◆ **Information supplied**
=== Begin Enclosure ===
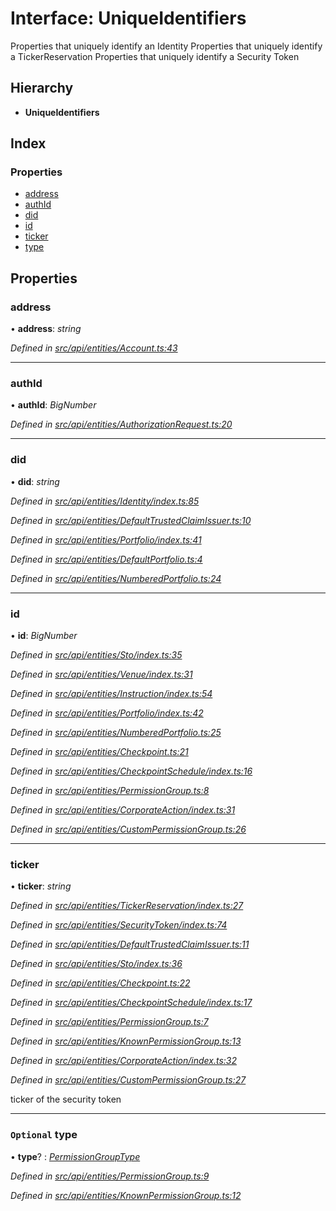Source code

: # Interface: UniqueIdentifiers

Properties that uniquely identify an Identity
Properties that uniquely identify a TickerReservation
Properties that uniquely identify a Security Token

## Hierarchy

* **UniqueIdentifiers**

## Index

### Properties

* [address](uniqueidentifiers.md#address)
* [authId](uniqueidentifiers.md#authid)
* [did](uniqueidentifiers.md#did)
* [id](uniqueidentifiers.md#id)
* [ticker](uniqueidentifiers.md#ticker)
* [type](uniqueidentifiers.md#optional-type)

## Properties

###  address

• **address**: *string*

*Defined in [src/api/entities/Account.ts:43](https://github.com/PolymathNetwork/polymesh-sdk/blob/56921667/src/api/entities/Account.ts#L43)*

___

###  authId

• **authId**: *BigNumber*

*Defined in [src/api/entities/AuthorizationRequest.ts:20](https://github.com/PolymathNetwork/polymesh-sdk/blob/56921667/src/api/entities/AuthorizationRequest.ts#L20)*

___

###  did

• **did**: *string*

*Defined in [src/api/entities/Identity/index.ts:85](https://github.com/PolymathNetwork/polymesh-sdk/blob/56921667/src/api/entities/Identity/index.ts#L85)*

*Defined in [src/api/entities/DefaultTrustedClaimIssuer.ts:10](https://github.com/PolymathNetwork/polymesh-sdk/blob/56921667/src/api/entities/DefaultTrustedClaimIssuer.ts#L10)*

*Defined in [src/api/entities/Portfolio/index.ts:41](https://github.com/PolymathNetwork/polymesh-sdk/blob/56921667/src/api/entities/Portfolio/index.ts#L41)*

*Defined in [src/api/entities/DefaultPortfolio.ts:4](https://github.com/PolymathNetwork/polymesh-sdk/blob/56921667/src/api/entities/DefaultPortfolio.ts#L4)*

*Defined in [src/api/entities/NumberedPortfolio.ts:24](https://github.com/PolymathNetwork/polymesh-sdk/blob/56921667/src/api/entities/NumberedPortfolio.ts#L24)*

___

###  id

• **id**: *BigNumber*

*Defined in [src/api/entities/Sto/index.ts:35](https://github.com/PolymathNetwork/polymesh-sdk/blob/56921667/src/api/entities/Sto/index.ts#L35)*

*Defined in [src/api/entities/Venue/index.ts:31](https://github.com/PolymathNetwork/polymesh-sdk/blob/56921667/src/api/entities/Venue/index.ts#L31)*

*Defined in [src/api/entities/Instruction/index.ts:54](https://github.com/PolymathNetwork/polymesh-sdk/blob/56921667/src/api/entities/Instruction/index.ts#L54)*

*Defined in [src/api/entities/Portfolio/index.ts:42](https://github.com/PolymathNetwork/polymesh-sdk/blob/56921667/src/api/entities/Portfolio/index.ts#L42)*

*Defined in [src/api/entities/NumberedPortfolio.ts:25](https://github.com/PolymathNetwork/polymesh-sdk/blob/56921667/src/api/entities/NumberedPortfolio.ts#L25)*

*Defined in [src/api/entities/Checkpoint.ts:21](https://github.com/PolymathNetwork/polymesh-sdk/blob/56921667/src/api/entities/Checkpoint.ts#L21)*

*Defined in [src/api/entities/CheckpointSchedule/index.ts:16](https://github.com/PolymathNetwork/polymesh-sdk/blob/56921667/src/api/entities/CheckpointSchedule/index.ts#L16)*

*Defined in [src/api/entities/PermissionGroup.ts:8](https://github.com/PolymathNetwork/polymesh-sdk/blob/56921667/src/api/entities/PermissionGroup.ts#L8)*

*Defined in [src/api/entities/CorporateAction/index.ts:31](https://github.com/PolymathNetwork/polymesh-sdk/blob/56921667/src/api/entities/CorporateAction/index.ts#L31)*

*Defined in [src/api/entities/CustomPermissionGroup.ts:26](https://github.com/PolymathNetwork/polymesh-sdk/blob/56921667/src/api/entities/CustomPermissionGroup.ts#L26)*

___

###  ticker

• **ticker**: *string*

*Defined in [src/api/entities/TickerReservation/index.ts:27](https://github.com/PolymathNetwork/polymesh-sdk/blob/56921667/src/api/entities/TickerReservation/index.ts#L27)*

*Defined in [src/api/entities/SecurityToken/index.ts:74](https://github.com/PolymathNetwork/polymesh-sdk/blob/56921667/src/api/entities/SecurityToken/index.ts#L74)*

*Defined in [src/api/entities/DefaultTrustedClaimIssuer.ts:11](https://github.com/PolymathNetwork/polymesh-sdk/blob/56921667/src/api/entities/DefaultTrustedClaimIssuer.ts#L11)*

*Defined in [src/api/entities/Sto/index.ts:36](https://github.com/PolymathNetwork/polymesh-sdk/blob/56921667/src/api/entities/Sto/index.ts#L36)*

*Defined in [src/api/entities/Checkpoint.ts:22](https://github.com/PolymathNetwork/polymesh-sdk/blob/56921667/src/api/entities/Checkpoint.ts#L22)*

*Defined in [src/api/entities/CheckpointSchedule/index.ts:17](https://github.com/PolymathNetwork/polymesh-sdk/blob/56921667/src/api/entities/CheckpointSchedule/index.ts#L17)*

*Defined in [src/api/entities/PermissionGroup.ts:7](https://github.com/PolymathNetwork/polymesh-sdk/blob/56921667/src/api/entities/PermissionGroup.ts#L7)*

*Defined in [src/api/entities/KnownPermissionGroup.ts:13](https://github.com/PolymathNetwork/polymesh-sdk/blob/56921667/src/api/entities/KnownPermissionGroup.ts#L13)*

*Defined in [src/api/entities/CorporateAction/index.ts:32](https://github.com/PolymathNetwork/polymesh-sdk/blob/56921667/src/api/entities/CorporateAction/index.ts#L32)*

*Defined in [src/api/entities/CustomPermissionGroup.ts:27](https://github.com/PolymathNetwork/polymesh-sdk/blob/56921667/src/api/entities/CustomPermissionGroup.ts#L27)*

ticker of the security token

___

### `Optional` type

• **type**? : *[PermissionGroupType](../enums/permissiongrouptype.md)*

*Defined in [src/api/entities/PermissionGroup.ts:9](https://github.com/PolymathNetwork/polymesh-sdk/blob/56921667/src/api/entities/PermissionGroup.ts#L9)*

*Defined in [src/api/entities/KnownPermissionGroup.ts:12](https://github.com/PolymathNetwork/polymesh-sdk/blob/56921667/src/api/entities/KnownPermissionGroup.ts#L12)*
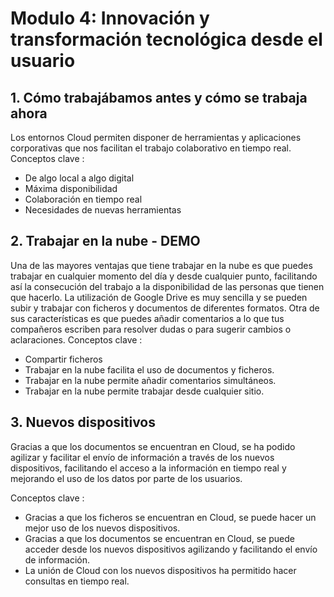 # Modulo 4: Innovación y transformación tecnológica desde el usuario

## 1. Cómo trabajábamos antes y cómo se trabaja ahora
Los entornos Cloud permiten disponer de herramientas y aplicaciones corporativas que nos facilitan el trabajo colaborativo en tiempo real.
Conceptos clave :
- De algo local a algo digital
- Máxima disponibilidad
- Colaboración en tiempo real
- Necesidades de nuevas herramientas


## 2. Trabajar en la nube - DEMO
Una de las mayores ventajas que tiene trabajar en la nube es que puedes trabajar en cualquier momento del día y desde cualquier punto, facilitando así la consecución del trabajo a la disponibilidad de las personas que tienen que hacerlo. La utilización de Google Drive es muy sencilla y se pueden subir y trabajar con ficheros y documentos de diferentes formatos. Otra de sus características es que puedes añadir comentarios a lo que tus compañeros escriben para resolver dudas o para sugerir cambios o aclaraciones.
Conceptos clave :
- Compartir ficheros
- Trabajar en la nube facilita el uso de documentos y ficheros.
- Trabajar en la nube permite añadir comentarios simultáneos.
- Trabajar en la nube permite trabajar desde cualquier sitio.

## 3. Nuevos dispositivos
Gracias a que los documentos se encuentran en Cloud, se ha podido agilizar y facilitar el envío de información a través de los nuevos dispositivos, facilitando el acceso a la información en tiempo real y mejorando el uso de los datos por parte de los usuarios.

Conceptos clave :
- Gracias a que los ficheros se encuentran en Cloud, se puede hacer un mejor uso de los nuevos dispositivos.
- Gracias a que los documentos se encuentran en Cloud, se puede acceder desde los nuevos dispositivos agilizando y facilitando el envío de información.
- La unión de Cloud con los nuevos dispositivos ha permitido hacer consultas en tiempo real.
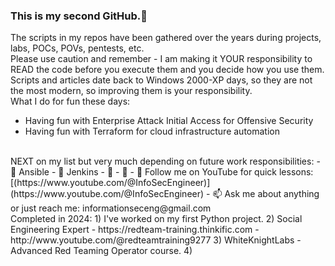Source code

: ### This is my second GitHub.👋

The scripts in my repos have been gathered over the years during projects, labs, POCs, POVs, pentests, etc. <BR> Please use caution and remember - I am making it YOUR responsibility to READ the code before you execute them and you decide how you use them.<BR> Scripts and articles date back to Windows 2000-XP days, so they are not the most modern, so improving them is your responsibility. 
<BR>
What I do for fun these days:
- Having fun with Enterprise Attack Initial Access for Offensive Security<BR>
- Having fun with Terraform for cloud infrastructure automation<BR>

<BR>
NEXT on my list but very much depending on future work responsibilities:
- 🔭 Ansible
- 🌱 Jenkins
- 👯 
- 🤔 
- 💬 Follow me on YouTube for quick lessons:<BR>
[(https://www.youtube.com/@InfoSecEngineer)](https://www.youtube.com/@InfoSecEngineer)
- 📫 Ask me about anything or just reach me: informationseceng@gmail.com 

<BR>
Completed in 2024:
  1) I've worked on my first Python project.
  2) Social Engineering Expert - https://redteam-training.thinkific.com - http://www.youtube.com/@redteamtraining9277
  3) WhiteKnightLabs - Advanced Red Teaming Operator course.
  4) 
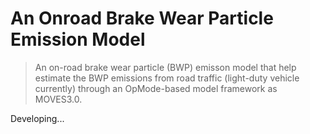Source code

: # An Onroad Brake Wear Particle Emission Model

> An on-road brake wear particle (BWP) emisson model that help estimate the BWP emissions from road traffic (light-duty vehicle currently) through an OpMode-based model framework as MOVES3.0.

Developing...
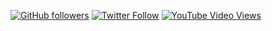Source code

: [![GitHub followers](https://img.shields.io/github/followers/arsley?style=social)](https://github.com/arsley?tab=followers)
[![Twitter Follow](https://img.shields.io/twitter/follow/arsley_?style=social)](https://twitter.com/arsley_)
[![YouTube Video Views](https://img.shields.io/youtube/views/CsaKpgpheF4?label=Cross%233%20-%20piano&style=social)](https://youtu.be/CsaKpgpheF4)

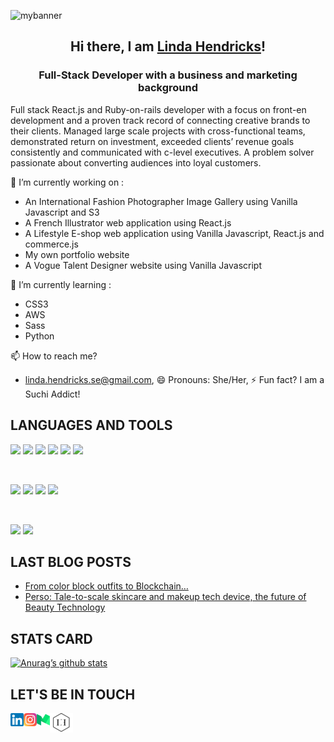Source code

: <p align=”center”>
<img src="https://user-images.githubusercontent.com/75175916/126515334-fabd7e10-96d9-4adf-b482-92ea579ba31b.png" alt="mybanner">
</p>

<h2 align="center">Hi there, I am <a href="https://linda-hendricks.com/" target="_blank" rel="noreferrer">Linda Hendricks</a>!</h2>
<h3 align="center"> Full-Stack Developer with a business and marketing background</h3>

Full stack React.js and Ruby-on-rails developer with a focus on front-en development and a proven track record of connecting creative brands to their clients. Managed large scale projects with cross-functional teams, demonstrated return on investment, exceeded clients’ revenue goals consistently and communicated with c-level executives. A problem solver passionate about converting audiences into loyal customers.


💼 I’m currently working on :

- An International Fashion Photographer Image Gallery using Vanilla Javascript and S3
- A French Illustrator web application using React.js
- A Lifestyle E-shop web application using Vanilla Javascript, React.js and commerce.js
- My own portfolio website
- A Vogue Talent Designer website using Vanilla Javascript

📝 I’m currently learning :

- CSS3
- AWS
- Sass
- Python

📫 How to reach me?
- linda.hendricks.se@gmail.com, 😄 Pronouns: She/Her, ⚡ Fun fact? I am a Suchi Addict!

## LANGUAGES AND TOOLS

![](https://img.shields.io/badge/Code-React-informational?style=flat&logo=react&color=61DAFB)
![](https://img.shields.io/badge/Code-JavaScript-informational?style=flat&logo=JavaScript&color=F7DF1E)
![](https://img.shields.io/badge/Code-Ruby-informational?style=flat&logo=Ruby&color=CC342D)
![](https://img.shields.io/badge/Code-Ruby_on_Rails-informational?style=flat&logo=Ruby-On-Rails&color=CC0000)
![](https://img.shields.io/badge/Code-HTML5-informational?style=flat&logo=HTML5&color=E34F26)
![](https://img.shields.io/badge/Code-PostgreSQL-informational?style=flat&logo=PostgreSQL&color=336791)

</br>

![](https://img.shields.io/badge/Style-CSS3-informational?style=flat&logo=CSS3&color=1572B6)
![](https://img.shields.io/badge/Style-styled--components-informational?style=flat&logo=styled-components&color=DB7093)
![](https://img.shields.io/badge/Style-Sass-pink)
![](https://img.shields.io/badge/Style-Photoshop-orange)

</br>

![](https://img.shields.io/badge/Tools-NPM-informational?style=flat&logo=NPM&color=CB3837)
![](https://img.shields.io/badge/Tools-GitHub-informational?style=flat&logo=GitHub&color=181717)

## LAST BLOG POSTS

- [From color block outfits to Blockchain…](https://linda-hendricks.medium.com/from-color-block-suit-to-blockchain-93f8b665ba)
- [Perso: Tale-to-scale skincare and makeup tech device, the future of Beauty Technology](https://linda-hendricks.medium.com/perso-tale-to-scale-skincare-and-makeup-tech-device-the-future-of-beauty-technology-524073801f9c)

## STATS CARD

[![Anurag’s github stats](https://github-readme-stats.vercel.app/api?username=LindaHendricks)](https://github.com/LindaHendricks)

## LET'S BE IN TOUCH

<a href="https://www.linkedin.com/in/linda-hendricks-698a3b3a/"><img align="left" src="https://github.com/LindaHendricks/LindaHendricks/blob/main/assets/images/linkedin.png?raw=true" alt="Linda Hendricks - LinkedIn" width="21px"/></a>
<a href="https://www.instagram.com/lindahendricksofficial/"><img align="left" src="https://github.com/LindaHendricks/LindaHendricks/blob/main/assets/images/instagram.png?raw=true" alt="Linda Hendricks - Instagram" width="21px"/></a>
<a href="https://linda-hendricks.medium.com/"><img align="left" src="https://github.com/LindaHendricks/LindaHendricks/blob/main/assets/images/medium.png?raw=true" alt="Linda Hendricks - Medium" width="21px"/></a>
<a href="https://linda-hendricks.com/"><img width:10 src="https://github.com/LindaHendricks/LindaHendricks/blob/main/assets/images/Webp.net-resizeimage%20(4).png?raw=true"/>
</br>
=== End Enclosure ===
◆ **About this task**
Return a copy of each line in the entries that carries the string "currently".

◆ **Finished exercise**
> An on-road brake wear particle (BWP) emisson model that help estimate the BWP emissions from road traffic (light-duty vehicle currently) through an OpMode-based model framework as MOVES3.0.
💼 I’m currently working on :
📝 I’m currently learning :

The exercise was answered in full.